BRIEF — Please copy every line of the records below that holds the word "command".

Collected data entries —
● ● ●

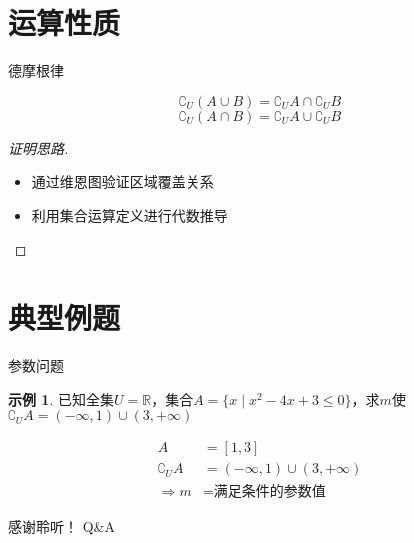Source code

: \documentclass[10pt, aspectratio=169]{beamer}
\theoremstyle{definition}
\theoremstyle{example}
\newtheorem{example}{示例}[section]
\theoremstyle{remark}
\begin{document}
\section{运算性质}
\begin{frame}{德摩根律}
  \begin{theorem}[德摩根律]
    $$
    \complement_U (A \cup B) = \complement_U A \cap \complement_U B
    $$
    $$
    \complement_U (A \cap B) = \complement_U A \cup \complement_U B
    $$
  \end{theorem}
  
  \begin{proof}[证明思路]
    \begin{itemize}
      \item 通过维恩图验证区域覆盖关系
      \item 利用集合运算定义进行代数推导
    \end{itemize}
  \end{proof}
\end{frame}

\section{典型例题}
\begin{frame}{参数问题}
  \begin{example}
    已知全集$ U = \mathbb{R} $，集合$ A = \{x \mid x^2 - 4x + 3 \leq 0\} $，求$ m $使$ \complement_U A = (-\infty,1) \cup (3,+\infty) $
  \end{example}
  \vspace{0.5cm}
  \begin{solution}
    \begin{align*}
      A &= [1,3] \\
      \complement_U A &= (-\infty,1) \cup (3,+\infty) \\
      \Rightarrow m &= \text{满足条件的参数值}
    \end{align*}
  \end{solution}
\end{frame}

\begin{frame}[standout]
  \centering
  感谢聆听！
  \vfill
  Q\&A
\end{frame}
\end{document}
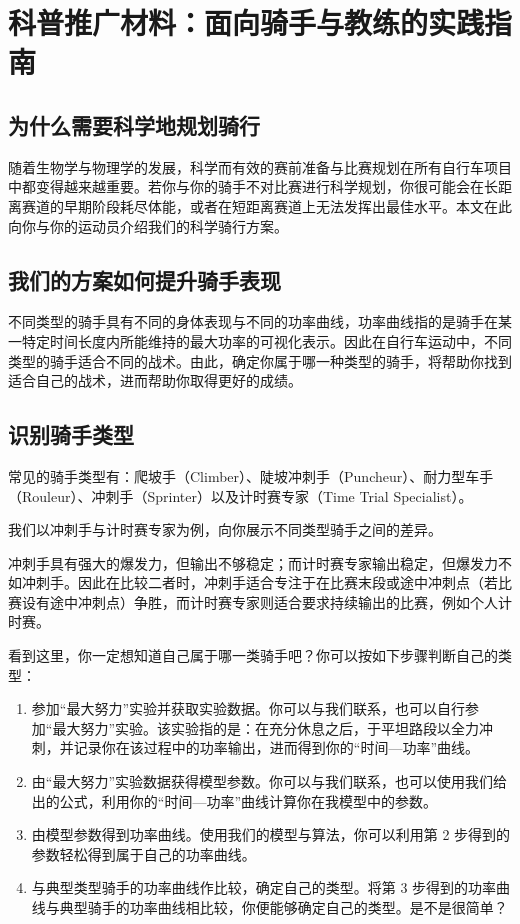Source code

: \documentclass[11pt,a4paper]{ctexart}
\begin{document}
\section{科普推广材料：面向骑手与教练的实践指南}

\subsection{为什么需要科学地规划骑行}

随着生物学与物理学的发展，科学而有效的赛前准备与比赛规划在所有自行车项目中都变得越来越重要。若你与你的骑手不对比赛进行科学规划，你很可能会在长距离赛道的早期阶段耗尽体能，或者在短距离赛道上无法发挥出最佳水平。本文在此向你与你的运动员介绍我们的科学骑行方案。

\subsection{我们的方案如何提升骑手表现}

不同类型的骑手具有不同的身体表现与不同的功率曲线，功率曲线指的是骑手在某一特定时间长度内所能维持的最大功率的可视化表示。因此在自行车运动中，不同类型的骑手适合不同的战术。由此，确定你属于哪一种类型的骑手，将帮助你找到适合自己的战术，进而帮助你取得更好的成绩。

\subsection{识别骑手类型}

常见的骑手类型有：爬坡手（Climber）、陡坡冲刺手（Puncheur）、耐力型车手（Rouleur）、冲刺手（Sprinter）以及计时赛专家（Time Trial Specialist）。

我们以冲刺手与计时赛专家为例，向你展示不同类型骑手之间的差异。

冲刺手具有强大的爆发力，但输出不够稳定；而计时赛专家输出稳定，但爆发力不如冲刺手。因此在比较二者时，冲刺手适合专注于在比赛末段或途中冲刺点（若比赛设有途中冲刺点）争胜，而计时赛专家则适合要求持续输出的比赛，例如个人计时赛。

看到这里，你一定想知道自己属于哪一类骑手吧？你可以按如下步骤判断自己的类型：

\begin{enumerate}
\item 参加“最大努力”实验并获取实验数据。你可以与我们联系，也可以自行参加“最大努力”实验。该实验指的是：在充分休息之后，于平坦路段以全力冲刺，并记录你在该过程中的功率输出，进而得到你的“时间—功率”曲线。
\item 由“最大努力”实验数据获得模型参数。你可以与我们联系，也可以使用我们给出的公式，利用你的“时间—功率”曲线计算你在我模型中的参数。
\item 由模型参数得到功率曲线。使用我们的模型与算法，你可以利用第 2 步得到的参数轻松得到属于自己的功率曲线。
\item 与典型类型骑手的功率曲线作比较，确定自己的类型。将第 3 步得到的功率曲线与典型骑手的功率曲线相比较，你便能够确定自己的类型。是不是很简单？
\end{enumerate}
\end{document}
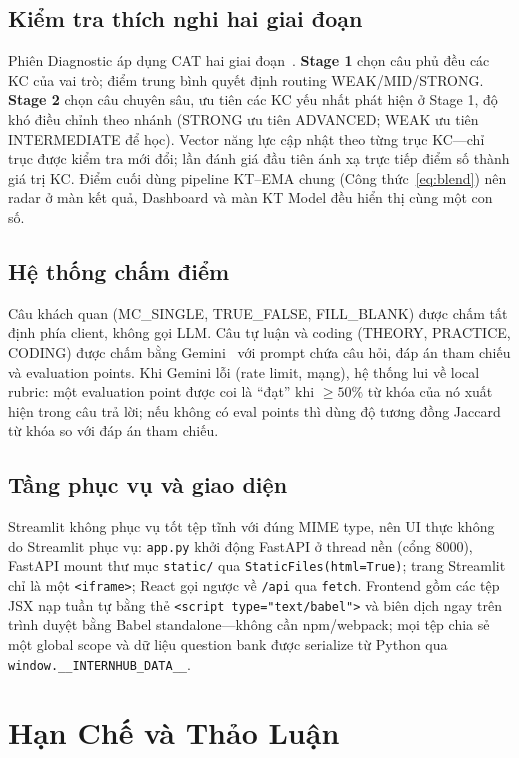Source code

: \documentclass[conference]{IEEEtran}
\begin{document}
\subsection{Kiểm tra thích nghi hai giai đoạn}
Phiên Diagnostic áp dụng CAT hai giai đoạn~\cite{wainer2000computerized}. \textbf{Stage 1} chọn câu phủ đều các KC của vai trò; điểm trung bình quyết định routing WEAK/MID/STRONG. \textbf{Stage 2} chọn câu chuyên sâu, ưu tiên các KC yếu nhất phát hiện ở Stage 1, độ khó điều chỉnh theo nhánh (STRONG ưu tiên ADVANCED; WEAK ưu tiên INTERMEDIATE để học). Vector năng lực cập nhật theo từng trục KC---chỉ trục được kiểm tra mới đổi; lần đánh giá đầu tiên ánh xạ trực tiếp điểm số thành giá trị KC. Điểm cuối dùng pipeline KT--EMA chung (Công thức~\eqref{eq:blend}) nên radar ở màn kết quả, Dashboard và màn KT Model đều hiển thị cùng một con số.

\subsection{Hệ thống chấm điểm}
Câu khách quan (MC\_SINGLE, TRUE\_FALSE, FILL\_BLANK) được chấm tất định phía client, không gọi LLM. Câu tự luận và coding (THEORY, PRACTICE, CODING) được chấm bằng Gemini~\cite{team2023gemini} với prompt chứa câu hỏi, đáp án tham chiếu và evaluation points. Khi Gemini lỗi (rate limit, mạng), hệ thống lui về local rubric: một evaluation point được coi là ``đạt'' khi $\geq 50\%$ từ khóa của nó xuất hiện trong câu trả lời; nếu không có eval points thì dùng độ tương đồng Jaccard từ khóa so với đáp án tham chiếu.

\subsection{Tầng phục vụ và giao diện}
Streamlit không phục vụ tốt tệp tĩnh với đúng MIME type, nên UI thực không do Streamlit phục vụ: \texttt{app.py} khởi động FastAPI ở thread nền (cổng 8000), FastAPI mount thư mục \texttt{static/} qua \texttt{StaticFiles(html=True)}; trang Streamlit chỉ là một \texttt{<iframe>}; React gọi ngược về \texttt{/api} qua \texttt{fetch}. Frontend gồm các tệp JSX nạp tuần tự bằng thẻ \texttt{<script type="text/babel">} và biên dịch ngay trên trình duyệt bằng Babel standalone---không cần npm/webpack; mọi tệp chia sẻ một global scope và dữ liệu question bank được serialize từ Python qua \texttt{window.\_\_INTERNHUB\_DATA\_\_}.

\section{Hạn Chế và Thảo Luận}
\label{sec:limit}
\end{document}
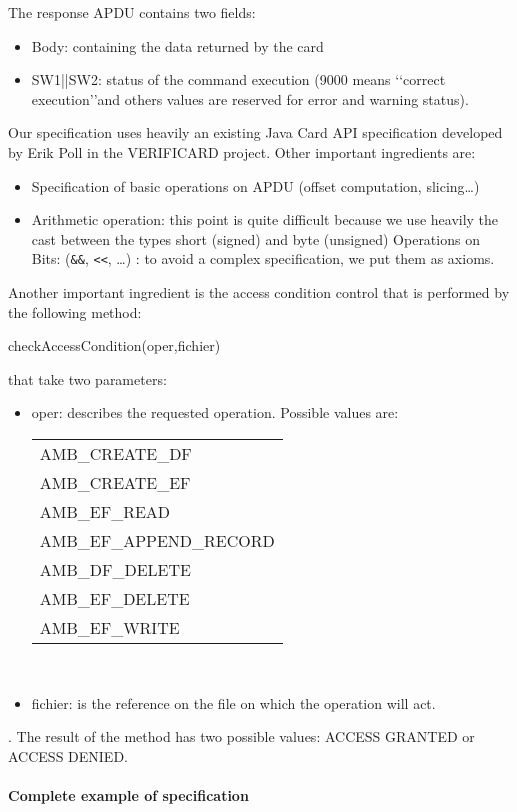 The response APDU contains two fields:
\begin{itemize} 
\item Body: containing the data returned by the card
\item SW1||SW2: status of the command execution (9000 means \lq\lq correct
execution\rq\rq  and others values are reserved for error and warning
status).

\end{itemize}
Our specification uses heavily an existing Java Card API specification
developed by Erik Poll in the VERIFICARD project. Other important
ingredients are: 
\begin{itemize}
\item Specification of basic operations on APDU (offset
computation, slicing\ldots) 
\item Arithmetic operation: this point is quite difficult because we
  use heavily the cast between the types short (signed) and byte
  (unsigned) Operations on Bits: ({\tt \&\&}, {\tt <<}, \ldots) : to
  avoid a complex specification, we put them as axioms.
\end{itemize}
Another important ingredient is the access condition control
that is performed by the following method:

 checkAccessCondition(oper,fichier)

that take two parameters:
\begin{itemize}
\item
oper: describes the requested operation. Possible values are:
\\
\begin{tabular}{l}
AMB\_CREATE\_DF \\
AMB\_CREATE\_EF \\
AMB\_EF\_READ  \\
AMB\_EF\_APPEND\_RECORD \\
AMB\_DF\_DELETE  \\
AMB\_EF\_DELETE \\
AMB\_EF\_WRITE 
\end{tabular}\\
\item fichier: is the reference on the file on which the operation will act. 
\end{itemize}.
The result of the method has two possible values:  ACCESS GRANTED 
or ACCESS DENIED.

\paragraph{Complete example of specification}

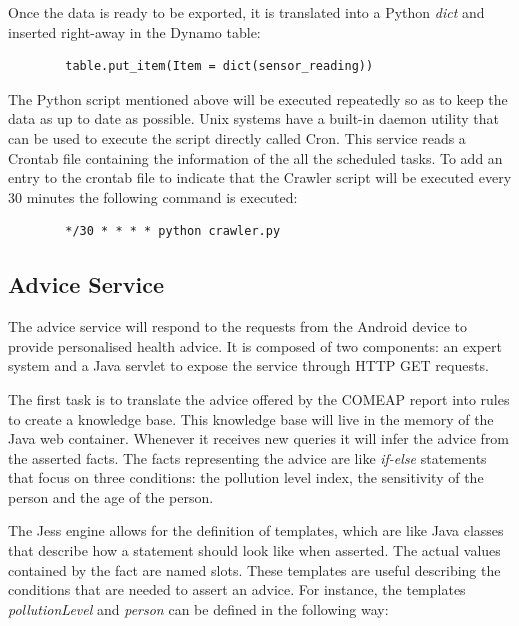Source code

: Once the data is ready to be exported, it is translated into a Python \textit{dict} and inserted right-away in the Dynamo table: \bigskip

{\centering
\begin{BVerbatim}
        table.put_item(Item = dict(sensor_reading))
\end{BVerbatim}
\par
}\bigskip


The Python script mentioned above will be executed repeatedly so as to keep the data as up to date as possible. Unix systems have a built-in daemon utility that can be used to execute the script directly called Cron. This service reads a Crontab file containing the information of the all the scheduled tasks. To add an entry to the crontab file to indicate that the Crawler script will be executed every 30 minutes the following command is executed: \bigskip

{\centering
\begin{BVerbatim}
        */30 * * * * python crawler.py
\end{BVerbatim}
\par
}

\subsection{Advice Service}
The advice service will respond to the requests from the Android device to provide personalised health advice. It is composed of two components: an expert system and a Java servlet to expose the service through HTTP GET requests. 

The first task is to translate the advice offered by the COMEAP report into rules to create a knowledge base. This knowledge base will live in the memory of the Java web container. Whenever it receives new queries it will infer the advice from the asserted facts. The facts representing the advice are like \textit{if-else} statements that focus on three conditions: the pollution level index, the sensitivity of the person and the age of the person. 

The Jess engine allows for the definition of templates, which are like Java classes that describe how a statement should look like when asserted. The actual values contained by the fact are named slots. These templates are useful describing the conditions that are needed to assert an advice. For instance, the templates \textit{pollutionLevel} and \textit{person} can be defined in the following way:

● ● ●

OUTPUT FOR THIS EXERCISE —
\item SW1||SW2: status of the command execution (9000 means \lq\lq correct
The Python script mentioned above will be executed repeatedly so as to keep the data as up to date as possible. Unix systems have a built-in daemon utility that can be used to execute the script directly called Cron. This service reads a Crontab file containing the information of the all the scheduled tasks. To add an entry to the crontab file to indicate that the Crawler script will be executed every 30 minutes the following command is executed: \bigskip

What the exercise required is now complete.